Madrasas and radicalization

International understanding about madrasas is clear. Western experts assert that madrasas are created to propagate the radical Islamist ideology leading to recruitment of indoctrinated jihadi fighters. But despite more and more evidence of radicalization activities in the country’s madrasas emerging, Bharat continues to treat madrasas as mere educational units. Not all madrasas engage in extreme radicalization but they do have the potential to do so at any point in time. In any case, institutions that peddle extreme ideologies should have no place in a truly secular country.

Radicalization in madrasas

The maximum number of ISIS recruits hail from Kerala, thanks to the madrasa activity in the state. This 2018 investigation found that “several madrasas in Kerala are teaching the theo-Fascist variety of Islam” and Wahabism, “a Saudi-sponsored creed of extremist Islam linked to global terror.”

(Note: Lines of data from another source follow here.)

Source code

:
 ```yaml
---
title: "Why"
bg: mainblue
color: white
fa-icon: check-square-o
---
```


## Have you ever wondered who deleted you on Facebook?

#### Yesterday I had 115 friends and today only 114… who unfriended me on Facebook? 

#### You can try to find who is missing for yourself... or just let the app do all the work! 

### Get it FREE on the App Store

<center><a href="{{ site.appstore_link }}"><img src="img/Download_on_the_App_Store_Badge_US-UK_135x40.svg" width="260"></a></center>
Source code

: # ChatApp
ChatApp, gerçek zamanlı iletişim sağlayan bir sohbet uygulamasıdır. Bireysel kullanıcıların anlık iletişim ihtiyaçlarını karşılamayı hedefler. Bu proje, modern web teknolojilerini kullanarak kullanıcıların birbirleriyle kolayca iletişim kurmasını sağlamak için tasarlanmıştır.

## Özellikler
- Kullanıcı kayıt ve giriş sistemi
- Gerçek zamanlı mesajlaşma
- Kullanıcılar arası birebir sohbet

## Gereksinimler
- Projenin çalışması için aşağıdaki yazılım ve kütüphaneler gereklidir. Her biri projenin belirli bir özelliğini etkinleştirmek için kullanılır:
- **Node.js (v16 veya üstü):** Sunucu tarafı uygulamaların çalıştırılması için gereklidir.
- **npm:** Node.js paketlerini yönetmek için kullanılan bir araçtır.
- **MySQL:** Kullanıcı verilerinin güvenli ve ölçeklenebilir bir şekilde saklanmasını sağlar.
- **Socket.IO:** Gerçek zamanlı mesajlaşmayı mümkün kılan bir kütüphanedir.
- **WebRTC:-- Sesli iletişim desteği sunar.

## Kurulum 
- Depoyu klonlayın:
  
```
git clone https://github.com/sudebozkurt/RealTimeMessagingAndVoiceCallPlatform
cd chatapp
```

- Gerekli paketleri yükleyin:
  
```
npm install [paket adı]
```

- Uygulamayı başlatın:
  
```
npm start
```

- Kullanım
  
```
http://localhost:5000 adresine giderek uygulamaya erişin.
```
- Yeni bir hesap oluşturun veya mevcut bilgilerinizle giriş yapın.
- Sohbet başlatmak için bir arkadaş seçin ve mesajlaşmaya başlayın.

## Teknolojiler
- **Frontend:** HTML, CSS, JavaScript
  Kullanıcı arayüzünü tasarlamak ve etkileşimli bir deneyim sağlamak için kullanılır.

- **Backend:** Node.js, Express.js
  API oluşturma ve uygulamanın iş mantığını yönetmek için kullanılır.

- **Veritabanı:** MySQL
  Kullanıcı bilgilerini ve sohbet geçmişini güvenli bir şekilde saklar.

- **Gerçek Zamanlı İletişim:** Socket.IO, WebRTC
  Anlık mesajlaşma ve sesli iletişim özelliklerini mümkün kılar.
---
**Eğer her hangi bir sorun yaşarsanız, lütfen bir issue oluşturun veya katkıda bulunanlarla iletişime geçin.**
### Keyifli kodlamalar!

Aided by hawala funding from petrodollar-rich Gulf countries, these seminaries were found to be indoctrinating young impressionable minds with what has been the wicked goal of ISIS to establish a global caliphate through a world-wide war…India Today’s investigation also found such madrasas were mostly funded by unknown donors in Gulf states.

Those operating the madrasas said the aim was to expose children “bit by bit” to the idea of a Caliphate. They also “acknowledged receiving financial support from the Arab world through underground hawala channels.”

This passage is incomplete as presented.